Researchers at Zhejiang University have indeed published work on a high-temperature “multispectral stealth” material that reduces both infrared and microwave signatures. The study describes a layered metasurface coating designed to make high-speed aircraft or missiles harder to detect by thermal sensors and radar systems, even at temperatures up to 700°C (1,292°F).
The material works by suppressing emissions across several infrared bands — including SWIR, MWIR, and LWIR — while also reducing radar reflections in the X-band microwave range commonly used in tracking systems. According to the published research, the coating achieved significantly lower infrared emissivity and reduced thermal signatures compared with standard reference materials.

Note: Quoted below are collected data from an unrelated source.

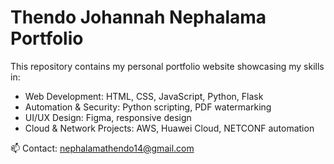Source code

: # Thendo Johannah Nephalama Portfolio

This repository contains my personal portfolio website showcasing my skills in:

- Web Development: HTML, CSS, JavaScript, Python, Flask
- Automation & Security: Python scripting, PDF watermarking
- UI/UX Design: Figma, responsive design
- Cloud & Network Projects: AWS, Huawei Cloud, NETCONF automation

📫 Contact: nephalamathendo14@gmail.com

A key challenge in stealth technology is that hypersonic vehicles and missiles become extremely hot during flight because of aerodynamic friction and engine exhaust. Traditional stealth coatings often degrade or lose effectiveness at these temperatures. The Zhejiang University team claims its multilayer design maintains performance under those extreme conditions while also improving heat dissipation.
However, claims that this material could “render future U.S. missile defense systems ineffective” should be treated cautiously. Systems like the proposed Golden Dome would likely rely on multiple detection layers — including satellites, radar networks, infrared tracking, electronic intelligence, and interceptor coordination — rather than a single sensor type. Reducing infrared and microwave signatures may complicate detection and tracking, but it would not automatically make missiles invisible or unstoppable.
The underlying research itself appears legitimate and was published in the peer-reviewed journal Nano-Micro Letters under the title High-Temperature Stealth Across Multi-Infrared and Microwave Bands with Efficient Radiative Thermal Management.